Collected data:
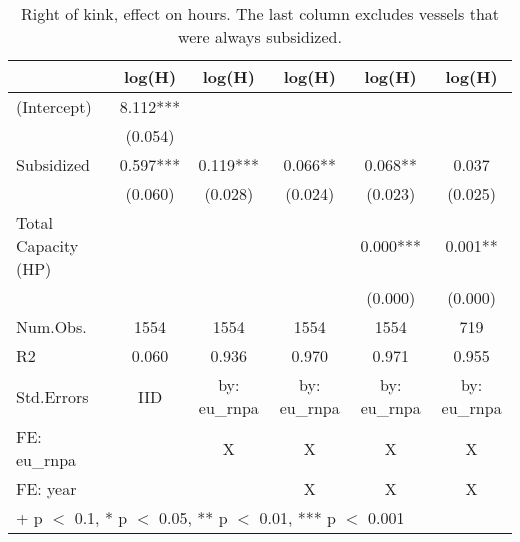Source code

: \begin{table}

\caption{\label{tab:}Right of kink, effect on hours. The last column excludes vessels that were always subsidized.}
\centering
\begin{tabular}[t]{lccccc}
\toprule
  & log(H) & log(H)  & log(H)   & log(H)    & log(H)    \\
\midrule
(Intercept) & \num{8.112}*** &  &  &  & \\
 & (\num{0.054}) &  &  &  & \\
Subsidized & \num{0.597}*** & \num{0.119}*** & \num{0.066}** & \num{0.068}** & \num{0.037}\\
 & (\num{0.060}) & (\num{0.028}) & (\num{0.024}) & (\num{0.023}) & (\num{0.025})\\
Total Capacity (HP) &  &  &  & \num{0.000}*** & \num{0.001}**\\
 &  &  &  & (\num{0.000}) & (\num{0.000})\\
\midrule
Num.Obs. & \num{1554} & \num{1554} & \num{1554} & \num{1554} & \num{719}\\
R2 & \num{0.060} & \num{0.936} & \num{0.970} & \num{0.971} & \num{0.955}\\
Std.Errors & IID & by: eu\_rnpa & by: eu\_rnpa & by: eu\_rnpa & by: eu\_rnpa\\
FE: eu_rnpa &  & X & X & X & X\\
FE: year &  &  & X & X & X\\
\bottomrule
\multicolumn{6}{l}{\rule{0pt}{1em}+ p $<$ 0.1, * p $<$ 0.05, ** p $<$ 0.01, *** p $<$ 0.001}\\
\end{tabular}
\end{table}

Exercise requirements → Restate the data word for word while omitting each picture.

Written solution →
Source code

: \begin{table}

\caption{\label{tab:}Right of kink, effect on hours. The last column excludes vessels that were always subsidized.}
\centering
\begin{tabular}[t]{lccccc}
\toprule
  & log(H) & log(H)  & log(H)   & log(H)    & log(H)    \\
\midrule
(Intercept) & \num{8.112}*** &  &  &  & \\
 & (\num{0.054}) &  &  &  & \\
Subsidized & \num{0.597}*** & \num{0.119}*** & \num{0.066}** & \num{0.068}** & \num{0.037}\\
 & (\num{0.060}) & (\num{0.028}) & (\num{0.024}) & (\num{0.023}) & (\num{0.025})\\
Total Capacity (HP) &  &  &  & \num{0.000}*** & \num{0.001}**\\
 &  &  &  & (\num{0.000}) & (\num{0.000})\\
\midrule
Num.Obs. & \num{1554} & \num{1554} & \num{1554} & \num{1554} & \num{719}\\
R2 & \num{0.060} & \num{0.936} & \num{0.970} & \num{0.971} & \num{0.955}\\
Std.Errors & IID & by: eu\_rnpa & by: eu\_rnpa & by: eu\_rnpa & by: eu\_rnpa\\
FE: eu_rnpa &  & X & X & X & X\\
FE: year &  &  & X & X & X\\
\bottomrule
\multicolumn{6}{l}{\rule{0pt}{1em}+ p $<$ 0.1, * p $<$ 0.05, ** p $<$ 0.01, *** p $<$ 0.001}\\
\end{tabular}
\end{table}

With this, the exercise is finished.